On the one-year anniversary of the of execution of Bali Nine Australians Myuran Sukumaran and Andrew Chan, some chilling last words have been revealed.
Before the firing squad ended his life, Sukumaran imparted his final thoughts with spiritual advisor, Reverend Christie Buckingham.
“Do me a favor,” News Corp Australia quoted him as telling her.
“Ask the question in a year’s time, has this made any difference? Has it made any difference in Indonesia? Has it made any difference to the way Australians feel about the death penalty? Ask this question in one year, in five years and in 10 years. Ask it to yourself, ask it to those around you and ask it to anyone who will listen. Has this made a difference either way? Has this made a difference?”
And perhaps as just a chilling revelation as Sukumaran’s last questions is that several members of the firing squad approached Buckingham to seek forgiveness, she says.
“He pulled his mask down and said ‘Maaf, Maaf’ (the Indonesian word for sorry).
“I just said Myu forgives you, I forgive you, God forgives you.”
Sukumaran and Chan were executed along with six others a year ago from today. The Bali Nine ringleaders were handed down the death penalty for a 2005 trafficking plot to smuggle heroin out of Bali into Australia.

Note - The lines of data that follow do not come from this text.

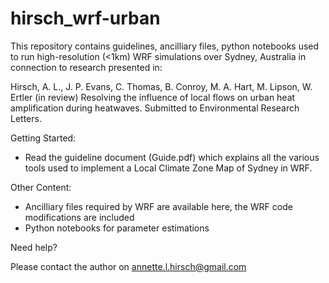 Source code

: # hirsch_wrf-urban

This repository contains guidelines, ancilliary files, python notebooks used to run high-resolution (<1km) WRF simulations over Sydney, Australia in connection to research presented in:

Hirsch, A. L., J. P. Evans, C. Thomas, B. Conroy, M. A. Hart, M. Lipson, W. Ertler (in review) Resolving the influence of local flows on urban heat amplification during heatwaves. Submitted to Environmental Research Letters.

Getting Started:

- Read the guideline document (Guide.pdf) which explains all the various tools used to implement a Local Climate Zone Map of Sydney in WRF.

Other Content:

- Ancilliary files required by WRF are available here, the WRF code modifications are included
- Python notebooks for parameter estimations 

Need help?

Please contact the author on annette.l.hirsch@gmail.com
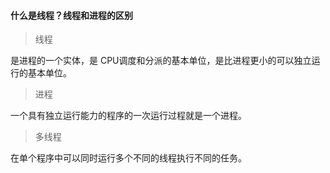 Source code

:#### 什么是线程？线程和进程的区别

> 线程

是进程的一个实体，是 CPU调度和分派的基本单位，是比进程更小的可以独立运行的基本单位。

> 进程

一个具有独立运行能力的程序的一次运行过程就是一个进程。

> 多线程

在单个程序中可以同时运行多个不同的线程执行不同的任务。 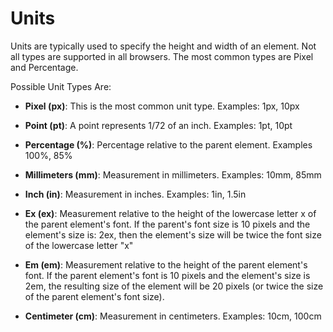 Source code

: # Units

Units are typically used to specify the height and width of an element. Not all types are supported in all browsers. The most common types are Pixel and Percentage.

Possible Unit Types Are:

*   **Pixel (px)**: This is the most common unit type. Examples: 1px, 10px  

*   **Point (pt)**: A point represents 1/72 of an inch. Examples: 1pt, 10pt  

*   **Percentage (%)**: Percentage relative to the parent element. Examples 100%, 85%  

*   **Millimeters (mm)**: Measurement in millimeters. Examples: 10mm, 85mm  

*   **Inch (in)**: Measurement in inches. Examples: 1in, 1.5in  

*   **Ex (ex)**: Measurement relative to the height of the lowercase letter x of the parent element's font. If the parent's font size is 10 pixels and the element's size is: 2ex, then the element's size will be twice the font size of the lowercase letter "x"  

*   **Em (em)**: Measurement relative to the height of the parent element's font. If the parent element's font is 10 pixels and the element's size is 2em, the resulting size of the element will be 20 pixels (or twice the size of the parent element's font size).  

*   **Centimeter (cm)**: Measurement in centimeters. Examples: 10cm, 100cm
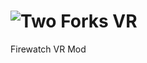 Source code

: # ![Two Forks VR](https://user-images.githubusercontent.com/3955124/166124117-6f92a07a-929a-4917-8edb-c73e890fe27f.png)

Firewatch VR Mod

After a lengthy appeals process and many attempts to get clemency, they faced the firing squad, despite wide reports of their extensive rehabilitation efforts and progress.
And while execution talk has significantly slowed in the last year, reports are saying a new round of executions could come soon. An Indonesian delegate was booed at a UN meeting after defending the use of the death penalty on drug offenders earlier this month, but Indonesia seems resolute to keep executions coming.
But in response to Sukumaran, it seems even after the executions were meant to be such a great deterrent, drugs remain rampant throughout Bali and Indonesia. There are quite regular reports of both users and dealers being arrested and still stories of drug trading being run from inside Indonesia’s jails.